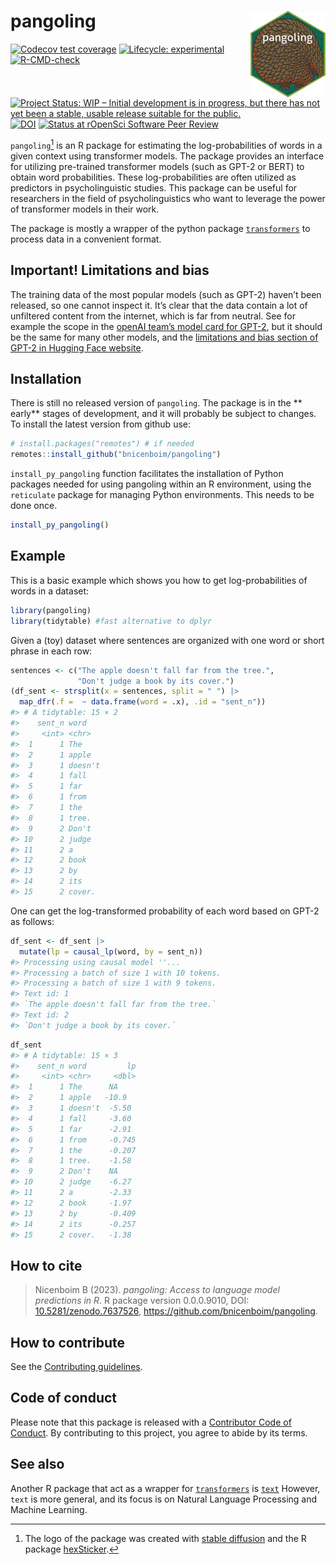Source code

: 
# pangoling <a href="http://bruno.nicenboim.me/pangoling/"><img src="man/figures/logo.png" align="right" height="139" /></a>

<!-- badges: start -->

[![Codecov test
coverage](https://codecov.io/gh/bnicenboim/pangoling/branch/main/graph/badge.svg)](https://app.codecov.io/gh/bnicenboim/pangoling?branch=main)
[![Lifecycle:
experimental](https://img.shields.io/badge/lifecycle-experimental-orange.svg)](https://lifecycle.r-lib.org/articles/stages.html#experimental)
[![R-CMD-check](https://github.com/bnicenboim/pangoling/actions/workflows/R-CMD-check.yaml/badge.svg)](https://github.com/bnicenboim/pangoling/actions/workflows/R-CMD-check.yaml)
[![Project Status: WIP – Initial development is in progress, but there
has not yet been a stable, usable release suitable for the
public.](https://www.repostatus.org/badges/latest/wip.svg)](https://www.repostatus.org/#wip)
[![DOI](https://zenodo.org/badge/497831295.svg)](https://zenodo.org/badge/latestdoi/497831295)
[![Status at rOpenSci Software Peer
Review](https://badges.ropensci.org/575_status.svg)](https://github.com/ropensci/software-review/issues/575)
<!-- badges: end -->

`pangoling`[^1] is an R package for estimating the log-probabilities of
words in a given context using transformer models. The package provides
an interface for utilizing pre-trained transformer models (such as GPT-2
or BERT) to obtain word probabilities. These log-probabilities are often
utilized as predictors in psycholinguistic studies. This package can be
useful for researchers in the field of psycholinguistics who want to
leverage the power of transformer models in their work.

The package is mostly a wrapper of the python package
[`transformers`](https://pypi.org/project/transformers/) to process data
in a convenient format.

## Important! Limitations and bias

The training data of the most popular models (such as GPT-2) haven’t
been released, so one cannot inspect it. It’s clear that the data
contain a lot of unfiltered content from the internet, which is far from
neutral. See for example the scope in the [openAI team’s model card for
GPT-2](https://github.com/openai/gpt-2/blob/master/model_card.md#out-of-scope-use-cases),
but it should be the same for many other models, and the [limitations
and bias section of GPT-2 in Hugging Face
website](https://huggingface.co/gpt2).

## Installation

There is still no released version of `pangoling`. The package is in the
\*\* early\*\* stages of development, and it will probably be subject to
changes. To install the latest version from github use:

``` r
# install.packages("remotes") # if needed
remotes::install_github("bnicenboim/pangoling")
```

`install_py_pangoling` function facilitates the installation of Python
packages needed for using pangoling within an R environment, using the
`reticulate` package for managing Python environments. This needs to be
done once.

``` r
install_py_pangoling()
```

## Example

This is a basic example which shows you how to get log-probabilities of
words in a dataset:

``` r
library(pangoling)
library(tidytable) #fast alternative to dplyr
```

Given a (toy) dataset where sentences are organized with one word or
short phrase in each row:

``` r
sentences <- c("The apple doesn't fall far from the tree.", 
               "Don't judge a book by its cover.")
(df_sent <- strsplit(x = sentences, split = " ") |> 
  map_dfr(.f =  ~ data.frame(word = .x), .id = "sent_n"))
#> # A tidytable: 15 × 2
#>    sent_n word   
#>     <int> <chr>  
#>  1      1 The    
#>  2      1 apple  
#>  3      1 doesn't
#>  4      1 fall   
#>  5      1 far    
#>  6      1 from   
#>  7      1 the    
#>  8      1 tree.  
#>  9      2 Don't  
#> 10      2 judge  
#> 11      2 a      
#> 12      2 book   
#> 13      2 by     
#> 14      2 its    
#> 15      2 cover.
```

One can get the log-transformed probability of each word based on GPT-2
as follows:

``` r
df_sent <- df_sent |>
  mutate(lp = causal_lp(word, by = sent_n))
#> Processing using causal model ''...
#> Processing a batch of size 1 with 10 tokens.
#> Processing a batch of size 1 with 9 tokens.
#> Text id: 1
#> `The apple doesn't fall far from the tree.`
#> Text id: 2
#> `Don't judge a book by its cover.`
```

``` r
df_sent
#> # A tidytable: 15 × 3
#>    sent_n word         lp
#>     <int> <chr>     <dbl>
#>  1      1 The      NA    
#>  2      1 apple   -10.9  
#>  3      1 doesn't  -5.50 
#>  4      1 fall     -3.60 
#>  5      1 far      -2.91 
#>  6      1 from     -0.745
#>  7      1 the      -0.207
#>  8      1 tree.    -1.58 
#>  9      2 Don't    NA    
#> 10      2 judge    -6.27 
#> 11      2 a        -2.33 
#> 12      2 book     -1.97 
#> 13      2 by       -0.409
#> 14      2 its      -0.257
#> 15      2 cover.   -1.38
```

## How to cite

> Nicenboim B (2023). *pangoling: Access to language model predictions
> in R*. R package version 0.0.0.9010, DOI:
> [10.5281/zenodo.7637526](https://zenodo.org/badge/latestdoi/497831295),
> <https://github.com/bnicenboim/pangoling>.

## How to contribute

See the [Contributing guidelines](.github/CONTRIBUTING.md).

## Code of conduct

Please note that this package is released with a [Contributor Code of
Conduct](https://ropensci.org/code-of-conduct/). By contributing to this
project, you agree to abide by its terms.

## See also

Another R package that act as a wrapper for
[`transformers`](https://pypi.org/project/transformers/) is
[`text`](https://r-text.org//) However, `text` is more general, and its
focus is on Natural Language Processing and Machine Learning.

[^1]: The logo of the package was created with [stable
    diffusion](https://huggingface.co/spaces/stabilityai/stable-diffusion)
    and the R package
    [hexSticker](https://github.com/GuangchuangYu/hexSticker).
------------
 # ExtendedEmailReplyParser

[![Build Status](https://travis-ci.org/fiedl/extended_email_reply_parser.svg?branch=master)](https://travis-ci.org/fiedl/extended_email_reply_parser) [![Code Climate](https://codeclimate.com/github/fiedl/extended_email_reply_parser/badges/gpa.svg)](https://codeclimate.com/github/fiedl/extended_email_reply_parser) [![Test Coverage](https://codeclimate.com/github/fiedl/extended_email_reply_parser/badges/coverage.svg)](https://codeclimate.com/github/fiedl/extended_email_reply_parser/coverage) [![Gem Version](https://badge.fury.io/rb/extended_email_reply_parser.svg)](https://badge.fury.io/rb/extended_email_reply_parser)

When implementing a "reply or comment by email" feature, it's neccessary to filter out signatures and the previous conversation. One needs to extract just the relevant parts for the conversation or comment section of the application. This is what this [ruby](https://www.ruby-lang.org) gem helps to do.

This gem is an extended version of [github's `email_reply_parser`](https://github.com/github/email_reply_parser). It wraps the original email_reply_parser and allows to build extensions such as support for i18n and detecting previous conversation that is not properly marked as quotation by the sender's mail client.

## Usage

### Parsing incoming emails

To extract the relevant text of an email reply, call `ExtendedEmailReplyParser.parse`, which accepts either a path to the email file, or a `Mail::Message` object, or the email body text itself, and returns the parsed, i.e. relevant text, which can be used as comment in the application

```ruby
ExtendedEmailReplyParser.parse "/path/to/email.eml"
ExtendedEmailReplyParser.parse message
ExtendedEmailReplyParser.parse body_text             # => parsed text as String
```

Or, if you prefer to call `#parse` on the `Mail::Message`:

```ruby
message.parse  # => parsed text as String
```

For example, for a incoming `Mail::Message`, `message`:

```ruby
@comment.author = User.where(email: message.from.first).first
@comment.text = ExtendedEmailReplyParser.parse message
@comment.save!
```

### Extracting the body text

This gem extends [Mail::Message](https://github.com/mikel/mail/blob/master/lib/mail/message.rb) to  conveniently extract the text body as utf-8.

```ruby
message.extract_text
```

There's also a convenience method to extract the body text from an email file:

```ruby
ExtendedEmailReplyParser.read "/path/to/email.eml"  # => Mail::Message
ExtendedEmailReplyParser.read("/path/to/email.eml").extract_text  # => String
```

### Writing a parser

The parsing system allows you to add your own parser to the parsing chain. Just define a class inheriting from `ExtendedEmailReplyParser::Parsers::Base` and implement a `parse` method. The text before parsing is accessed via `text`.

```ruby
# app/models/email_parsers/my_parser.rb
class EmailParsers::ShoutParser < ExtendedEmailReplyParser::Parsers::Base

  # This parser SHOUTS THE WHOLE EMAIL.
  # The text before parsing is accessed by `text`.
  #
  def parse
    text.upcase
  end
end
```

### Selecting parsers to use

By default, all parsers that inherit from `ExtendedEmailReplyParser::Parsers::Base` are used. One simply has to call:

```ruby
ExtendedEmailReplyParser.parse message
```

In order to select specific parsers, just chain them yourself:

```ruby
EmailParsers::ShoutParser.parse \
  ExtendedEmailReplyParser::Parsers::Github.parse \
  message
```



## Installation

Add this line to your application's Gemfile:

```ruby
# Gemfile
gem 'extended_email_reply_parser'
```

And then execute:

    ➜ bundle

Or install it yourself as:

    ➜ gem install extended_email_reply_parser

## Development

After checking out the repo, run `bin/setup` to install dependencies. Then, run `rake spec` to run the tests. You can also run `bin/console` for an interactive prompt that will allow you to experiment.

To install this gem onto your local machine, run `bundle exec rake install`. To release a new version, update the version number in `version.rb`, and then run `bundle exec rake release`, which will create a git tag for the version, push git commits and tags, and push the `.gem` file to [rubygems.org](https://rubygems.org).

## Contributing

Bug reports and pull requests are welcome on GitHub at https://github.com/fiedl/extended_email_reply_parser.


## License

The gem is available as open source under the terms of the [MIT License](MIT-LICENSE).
------------
▸ TRY IT:
Take the listing above and repeat exactly the lines from the one containing "utilized as predictors" through the one containing "contain a lot", both included.

▸ SOLUTION:
utilized as predictors in psycholinguistic studies. This package can be
useful for researchers in the field of psycholinguistics who want to
leverage the power of transformer models in their work.

The package is mostly a wrapper of the python package
[`transformers`](https://pypi.org/project/transformers/) to process data
in a convenient format.

## Important! Limitations and bias

The training data of the most popular models (such as GPT-2) haven’t
been released, so one cannot inspect it. It’s clear that the data
contain a lot of unfiltered content from the internet, which is far from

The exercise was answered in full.